Affect & Audience in the Digital Age is a one-day symposium exploring emergent modes of creative public scholarship. Specifically, we are interested in scholarly, pedagogical, curatorial, and creative practices that attend to the digitally mediated character of contemporary poetry. While poets have long enjoyed a position as public intellectuals, teaching readers through carefully constructed emotional appeals, much poetic work is now written through impersonal digital methodologies such as crowd sourcing and data mining. Nevertheless, digitally mediated poetics have a particular affective density: even appropriated text from the internet conveys the “powerful feelings” that Wordsworth described as the ideal for poetry. Given the new realities of digital composition and distribution, how has the position of the poet changed? Can digital mediation impact the direction in which knowledge and expertise flow? Where is creativity located now?

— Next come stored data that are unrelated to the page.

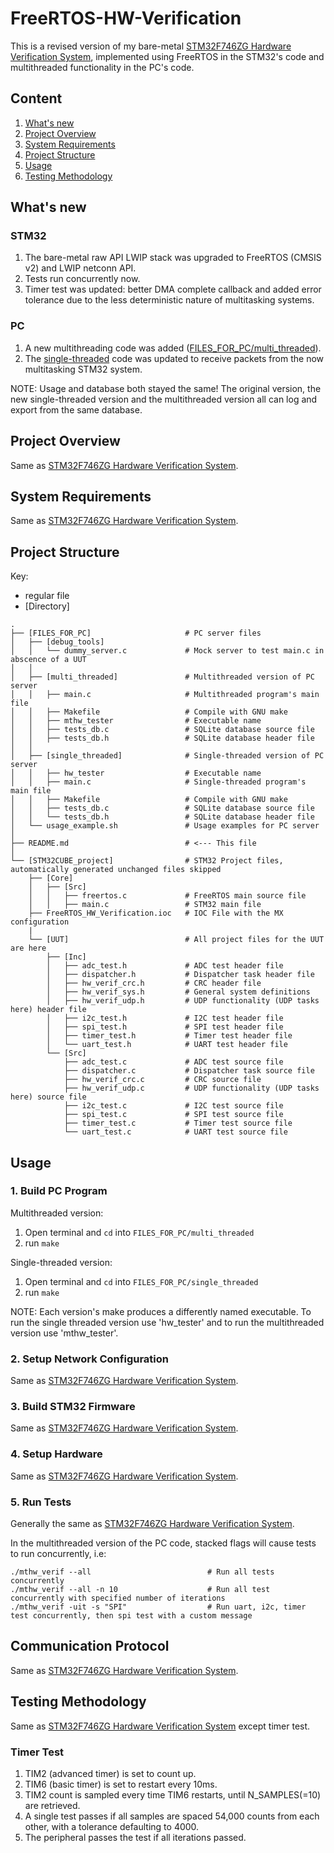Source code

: # FreeRTOS-HW-Verification
This is a revised version of my bare-metal [STM32F746ZG Hardware Verification System](https://github.com/LeahShl/STM32F756ZG_HW_Verification/), implemented using FreeRTOS in the STM32's code and multithreaded functionality in the PC's code.

## Content
1. [What's new](#whats-new)
2. [Project Overview](#project-overview)
3. [System Requirements](#system-requirements)
4. [Project Structure](#project-structure)
5. [Usage](#usage)
6. [Testing Methodology](#testing-methodology)


## What's new
### STM32
1. The bare-metal raw API LWIP stack was upgraded to FreeRTOS (CMSIS v2) and LWIP netconn API.
2. Tests run concurrently now.
3. Timer test was updated: better DMA complete callback and added error tolerance due to the less deterministic nature of multitasking systems. 

### PC
1. A new multithreading code was added ([FILES_FOR_PC/multi_threaded](https://github.com/LeahShl/FreeRTOS-HW-Verification/tree/main/FILES_FOR_PC/multi_threaded)).
2. The [single-threaded](https://github.com/LeahShl/FreeRTOS-HW-Verification/tree/main/FILES_FOR_PC/single_threaded) code was updated to receive packets from the now multitasking STM32 system.

NOTE: Usage and database both stayed the same! The original version, the new single-threaded version and the multithreaded version all can log and export from the same database.

## Project Overview
Same as [STM32F746ZG Hardware Verification System](https://github.com/LeahShl/STM32F756ZG_HW_Verification/).

## System Requirements
Same as [STM32F746ZG Hardware Verification System](https://github.com/LeahShl/STM32F756ZG_HW_Verification/).

## Project Structure
Key:
- regular file
- \[Directory\]

```
.
├── [FILES_FOR_PC]                     # PC server files
│   ├── [debug_tools]
│   │   └── dummy_server.c             # Mock server to test main.c in abscence of a UUT
│   │
│   ├── [multi_threaded]               # Multithreaded version of PC server
│   │   ├── main.c                     # Multithreaded program's main file
│   │   ├── Makefile                   # Compile with GNU make
│   │   ├── mthw_tester                # Executable name
│   │   ├── tests_db.c                 # SQLite database source file
│   │   ├── tests_db.h                 # SQLite database header file
│   │
│   ├── [single_threaded]              # Single-threaded version of PC server
│   │   ├── hw_tester                  # Executable name
│   │   ├── main.c                     # Single-threaded program's main file
│   │   ├── Makefile                   # Compile with GNU make
│   │   ├── tests_db.c                 # SQLite database source file
│   │   └── tests_db.h                 # SQLite database header file
│   └── usage_example.sh               # Usage examples for PC server
│   
├── README.md                          # <--- This file
│   
└── [STM32CUBE_project]                # STM32 Project files, automatically generated unchanged files skipped
    ├── [Core]
    │   ├── [Src]
    │   │   ├── freertos.c             # FreeRTOS main source file
    │   │   ├── main.c                 # STM32 main file
    ├── FreeRTOS_HW_Verification.ioc   # IOC File with the MX configuration
    |
    └── [UUT]                          # All project files for the UUT are here
        ├── [Inc]
        │   ├── adc_test.h             # ADC test header file
        │   ├── dispatcher.h           # Dispatcher task header file
        │   ├── hw_verif_crc.h         # CRC header file
        │   ├── hw_verif_sys.h         # General system definitions
        │   ├── hw_verif_udp.h         # UDP functionality (UDP tasks here) header file
        │   ├── i2c_test.h             # I2C test header file
        │   ├── spi_test.h             # SPI test header file
        │   ├── timer_test.h           # Timer test header file
        │   └── uart_test.h            # UART test header file
        └── [Src]
            ├── adc_test.c             # ADC test source file
            ├── dispatcher.c           # Dispatcher task source file
            ├── hw_verif_crc.c         # CRC source file
            ├── hw_verif_udp.c         # UDP functionality (UDP tasks here) source file
            ├── i2c_test.c             # I2C test source file
            ├── spi_test.c             # SPI test source file
            ├── timer_test.c           # Timer test source file
            └── uart_test.c            # UART test source file
```

## Usage

### 1. Build PC Program
Multithreaded version:
1. Open terminal and `cd` into `FILES_FOR_PC/multi_threaded`
2. run `make`

Single-threaded version:
1. Open terminal and `cd` into `FILES_FOR_PC/single_threaded`
2. run `make`

NOTE: Each version's make produces a differently named executable. To run the single threaded version use 'hw_tester' and to run the multithreaded version use 'mthw_tester'.

### 2. Setup Network Configuration
Same as [STM32F746ZG Hardware Verification System](https://github.com/LeahShl/STM32F756ZG_HW_Verification/).

### 3. Build STM32 Firmware
Same as [STM32F746ZG Hardware Verification System](https://github.com/LeahShl/STM32F756ZG_HW_Verification/).

### 4. Setup Hardware
Same as [STM32F746ZG Hardware Verification System](https://github.com/LeahShl/STM32F756ZG_HW_Verification/).

### 5. Run Tests
Generally the same as [STM32F746ZG Hardware Verification System](https://github.com/LeahShl/STM32F756ZG_HW_Verification/).

In the multithreaded version of the PC code, stacked flags will cause tests to run concurrently, i.e:

```
./mthw_verif --all                          # Run all tests concurrently
./mthw_verif --all -n 10                    # Run all test concurrently with specified number of iterations
./mthw_verif -uit -s "SPI"                  # Run uart, i2c, timer test concurrently, then spi test with a custom message
```

## Communication Protocol
Same as [STM32F746ZG Hardware Verification System](https://github.com/LeahShl/STM32F756ZG_HW_Verification/).

## Testing Methodology
Same as [STM32F746ZG Hardware Verification System](https://github.com/LeahShl/STM32F756ZG_HW_Verification/) except timer test.
### Timer Test
1. TIM2 (advanced timer) is set to count up.
2. TIM6 (basic timer) is set to restart every 10ms.
3. TIM2 count is sampled every time TIM6 restarts, until N_SAMPLES(=10) are retrieved.
4. A single test passes if all samples are spaced 54,000 counts from each other, with a tolerance defaulting to 4000.
5. The peripheral passes the test if all iterations passed.
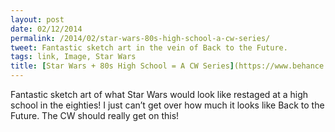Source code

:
 ```yaml
---
layout: post
date: 02/12/2014
permalink: /2014/02/star-wars-80s-high-school-a-cw-series/
tweet: Fantastic sketch art in the vein of Back to the Future.
tags: link, Image, Star Wars
title: [Star Wars + 80s High School = A CW Series](https://www.behance.net/gallery/STAR-WARS-80s-High-School/9671051)
---
```


<p>Fantastic sketch art of what Star Wars would look like restaged at a high school in the eighties! I just can&#8217;t get over how much it looks like Back to the Future. The CW should really get on this!</p>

Because these changes have had a major impact on the publication and distribution of writing, this event will open with a hands-on examination of artists' books and works of conceptual writing that take advantage of appropriation, crowd-sourcing, digital archives, or other methodologies that interlink the work's concept and form. We will consider: How has print on demand publishing facilitated the creation of artists' books that might once have been thought unpublishable? How do such works align with unique and hand-made artists' books that take advantage of similar techniques?
This session will be followed by a roundtable discussion with our invited participants that will address the institutional, curatorial, and pedagogical implications of emergent modes of digitally mediated poetry, and the ways in which digitally mediated works make use of affect in their public appeals.
We will close with an evening of performances by invited poet-scholars and artists, who consider the communities addressed by digitally mediated poetry and the means through which such artistic-intellectual products reach them.
Kate Durbin, author of The Ravenous Audience, and founder of the journal Gaga Stigmata and the tumblr Women as Objects.
Craig Dworkin, author of No Medium and Reading the Illegible, and co-editor with Kenneth Goldsmith of Against Expression: An Anthology of Conceptual Writing.
Adam Frank, scholar of media and affect, and founder of Radio Free Stein, a project rendering the writings of Gertrude Stein into musical form.
Ray Hsu, author of Anthropy and Cold Sleep Permanent Afternoon, and co-founder of Art Song Lab, an interdisciplinary platform for fusions across poetry, music, and performance.
Rachel Zolf, author of Human Resources and Neighbor Procedure, and founder of The Tolerance Project, a collaborative MFA produced from poetic DNA donated by eighty writers, artists, and thinkers.
Sandra Kroupa is Curator of Book Arts & Rare Books at the UW Libraries. Her experience includes a bookbinding apprenticeship, producing handmade paper, and printing on her own letterpresses.
Aeron Bergman (Interdisciplinary Arts & Sciences, UW Bothell)
Alejandra Salinas (Interdisciplinary Arts & Sciences, UW Bothell)
9:00am - 4:30pm: morning and afternoon symposium sessions, including a roundtable discussion at the Simpson Center and an exhibition at the UW Book Arts Collection. Registration is requested. Lunch will be provided for those who register by Oct. 10.
6:00pm - 8:00pm: performance event at the Henry Art Gallery Auditorium.